With freezing temperatures of minus 10 degrees celsius in the day and around minus 20 (minus four degrees Fahrenheit) during the night it could prove challenging for the last week of preparation before the opening on Friday.
In Pyeongchang, big coats, gloves and good shoes were a must to face the cold, enhanced by strong winds. One student from Seoul, on holiday with his parents, said even South Koreans weren’t used to such low temperatures.
“It’s not usually this cold in this area in this season but very cold, I cannot even think of the words, I think my brain is frozen or something,” shivered student Kyungtae Lim, visiting from Seoul.
“I’m a little bit worried about Olympic players... many of the players are from not so cold countries so I don’t think they’ll perform very well, and I’m also worried about the tourists.”
On Friday, when the Games will be officially launched at the opening ceremony, spectators fortunate enough to have got a ticket will have to wrap up at the outdoor stadium at the Olympic Plaza where temperatures will be hard to sustain.

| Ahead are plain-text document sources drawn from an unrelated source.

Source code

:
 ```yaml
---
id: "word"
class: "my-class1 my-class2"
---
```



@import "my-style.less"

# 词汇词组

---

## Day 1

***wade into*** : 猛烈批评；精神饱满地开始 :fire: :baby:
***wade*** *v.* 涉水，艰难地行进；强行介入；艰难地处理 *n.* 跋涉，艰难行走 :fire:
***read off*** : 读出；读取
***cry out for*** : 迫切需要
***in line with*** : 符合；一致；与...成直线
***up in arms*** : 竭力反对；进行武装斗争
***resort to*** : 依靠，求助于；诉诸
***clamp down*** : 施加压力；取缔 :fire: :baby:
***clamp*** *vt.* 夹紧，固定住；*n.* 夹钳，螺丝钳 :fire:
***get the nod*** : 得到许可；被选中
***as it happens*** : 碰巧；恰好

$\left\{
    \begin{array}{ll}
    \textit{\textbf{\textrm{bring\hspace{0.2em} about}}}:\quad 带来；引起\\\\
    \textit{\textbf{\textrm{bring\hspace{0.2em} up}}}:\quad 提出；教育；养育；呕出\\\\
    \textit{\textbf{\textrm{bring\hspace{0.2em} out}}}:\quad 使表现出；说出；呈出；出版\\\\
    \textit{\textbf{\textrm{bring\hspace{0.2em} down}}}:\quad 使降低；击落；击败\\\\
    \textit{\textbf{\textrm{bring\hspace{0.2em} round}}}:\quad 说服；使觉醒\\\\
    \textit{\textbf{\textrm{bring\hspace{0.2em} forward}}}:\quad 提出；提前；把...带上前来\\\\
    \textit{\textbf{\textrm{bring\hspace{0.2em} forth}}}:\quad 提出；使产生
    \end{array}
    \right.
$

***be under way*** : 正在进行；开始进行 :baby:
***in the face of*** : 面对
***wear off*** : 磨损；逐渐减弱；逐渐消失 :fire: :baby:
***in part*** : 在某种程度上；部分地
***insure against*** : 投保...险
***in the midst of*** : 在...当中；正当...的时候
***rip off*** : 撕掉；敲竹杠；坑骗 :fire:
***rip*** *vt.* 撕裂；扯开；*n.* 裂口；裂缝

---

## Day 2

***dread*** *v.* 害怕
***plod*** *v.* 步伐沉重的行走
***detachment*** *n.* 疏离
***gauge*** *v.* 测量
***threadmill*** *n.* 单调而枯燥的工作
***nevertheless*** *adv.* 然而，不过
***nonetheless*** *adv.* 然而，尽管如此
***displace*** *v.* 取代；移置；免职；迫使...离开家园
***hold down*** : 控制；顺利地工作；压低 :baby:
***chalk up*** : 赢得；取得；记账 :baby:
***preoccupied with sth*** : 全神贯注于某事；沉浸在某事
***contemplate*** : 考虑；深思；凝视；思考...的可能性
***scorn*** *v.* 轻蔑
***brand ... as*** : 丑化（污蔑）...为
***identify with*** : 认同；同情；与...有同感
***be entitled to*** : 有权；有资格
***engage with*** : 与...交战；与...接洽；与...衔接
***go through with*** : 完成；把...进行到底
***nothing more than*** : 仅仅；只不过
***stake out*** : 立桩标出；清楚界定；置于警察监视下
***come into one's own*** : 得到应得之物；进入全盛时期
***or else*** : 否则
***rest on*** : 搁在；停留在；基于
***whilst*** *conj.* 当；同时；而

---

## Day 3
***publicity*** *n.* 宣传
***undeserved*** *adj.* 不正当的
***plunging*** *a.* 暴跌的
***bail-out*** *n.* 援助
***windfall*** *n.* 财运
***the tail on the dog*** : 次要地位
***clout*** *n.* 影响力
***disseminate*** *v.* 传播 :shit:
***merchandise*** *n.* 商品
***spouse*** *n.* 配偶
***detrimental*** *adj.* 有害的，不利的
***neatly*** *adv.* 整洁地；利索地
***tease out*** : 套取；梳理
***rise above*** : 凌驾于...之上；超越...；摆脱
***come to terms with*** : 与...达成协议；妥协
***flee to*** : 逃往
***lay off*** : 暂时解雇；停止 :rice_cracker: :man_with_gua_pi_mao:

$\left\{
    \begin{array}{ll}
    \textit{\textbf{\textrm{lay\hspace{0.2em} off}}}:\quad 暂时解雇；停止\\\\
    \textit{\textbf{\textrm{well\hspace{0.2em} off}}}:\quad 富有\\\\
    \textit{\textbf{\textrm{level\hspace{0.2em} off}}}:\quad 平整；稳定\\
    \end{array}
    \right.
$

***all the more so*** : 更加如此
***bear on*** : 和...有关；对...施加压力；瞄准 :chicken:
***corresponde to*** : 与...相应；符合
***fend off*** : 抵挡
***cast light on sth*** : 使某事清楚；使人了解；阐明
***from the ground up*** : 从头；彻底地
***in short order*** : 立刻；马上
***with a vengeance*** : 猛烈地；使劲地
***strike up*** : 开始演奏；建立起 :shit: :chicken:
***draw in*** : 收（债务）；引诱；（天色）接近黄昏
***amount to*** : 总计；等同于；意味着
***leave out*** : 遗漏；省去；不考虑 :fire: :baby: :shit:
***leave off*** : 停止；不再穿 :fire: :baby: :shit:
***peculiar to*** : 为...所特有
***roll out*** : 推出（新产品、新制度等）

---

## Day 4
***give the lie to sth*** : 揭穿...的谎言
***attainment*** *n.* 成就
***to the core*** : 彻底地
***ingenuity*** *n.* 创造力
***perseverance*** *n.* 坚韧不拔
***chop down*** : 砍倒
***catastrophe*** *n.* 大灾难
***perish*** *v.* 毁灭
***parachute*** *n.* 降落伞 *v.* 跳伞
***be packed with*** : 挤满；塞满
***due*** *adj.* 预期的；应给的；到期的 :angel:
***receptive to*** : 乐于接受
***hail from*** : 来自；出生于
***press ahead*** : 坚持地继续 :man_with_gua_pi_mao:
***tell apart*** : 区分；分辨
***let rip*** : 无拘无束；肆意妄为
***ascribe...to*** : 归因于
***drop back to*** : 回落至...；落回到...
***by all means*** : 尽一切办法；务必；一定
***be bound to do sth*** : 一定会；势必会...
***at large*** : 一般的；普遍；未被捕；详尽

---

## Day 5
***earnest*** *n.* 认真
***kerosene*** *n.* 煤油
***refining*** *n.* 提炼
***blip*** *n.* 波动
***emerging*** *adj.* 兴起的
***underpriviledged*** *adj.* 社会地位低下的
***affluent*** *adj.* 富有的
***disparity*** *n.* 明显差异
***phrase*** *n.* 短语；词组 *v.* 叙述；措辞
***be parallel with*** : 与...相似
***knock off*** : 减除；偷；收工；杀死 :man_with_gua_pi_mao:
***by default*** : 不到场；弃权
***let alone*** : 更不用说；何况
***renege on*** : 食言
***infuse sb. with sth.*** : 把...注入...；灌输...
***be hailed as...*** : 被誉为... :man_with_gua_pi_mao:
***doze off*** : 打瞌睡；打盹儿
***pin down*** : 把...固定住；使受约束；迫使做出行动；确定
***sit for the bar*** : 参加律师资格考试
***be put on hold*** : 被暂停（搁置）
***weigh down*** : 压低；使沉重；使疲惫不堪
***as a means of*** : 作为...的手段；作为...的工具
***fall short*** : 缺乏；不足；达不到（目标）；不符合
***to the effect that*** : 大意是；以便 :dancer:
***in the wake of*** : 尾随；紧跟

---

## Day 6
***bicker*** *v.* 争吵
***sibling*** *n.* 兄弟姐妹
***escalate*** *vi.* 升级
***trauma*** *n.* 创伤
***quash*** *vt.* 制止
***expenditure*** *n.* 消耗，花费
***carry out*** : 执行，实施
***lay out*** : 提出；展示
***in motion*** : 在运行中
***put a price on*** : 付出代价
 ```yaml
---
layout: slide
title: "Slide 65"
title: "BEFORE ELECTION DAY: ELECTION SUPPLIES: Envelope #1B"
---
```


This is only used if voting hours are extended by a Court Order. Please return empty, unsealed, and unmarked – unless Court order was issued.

But for the athletes, cold temperatures are good news as the snow and the courses remain stable throughout the competition.
“I’m not (happy about the cold), like my body’s not,” smiled U.S. mogul skier Brad Wilson.
“But as far as the conditions go, absolutely (I am happy), we’re in winter sports for a reason, when it’s cold like this it’s good, it’s a good thing, yeah. As long as we can stay warm.”
“We haven’t had to deal with a ton of cold this year, it’s been pretty warm,” added U.S. mogul skier Jaelin Kauf.
“It just means pack more layers... maybe do a lot extra warmup at the top of the course, but that’s about it.”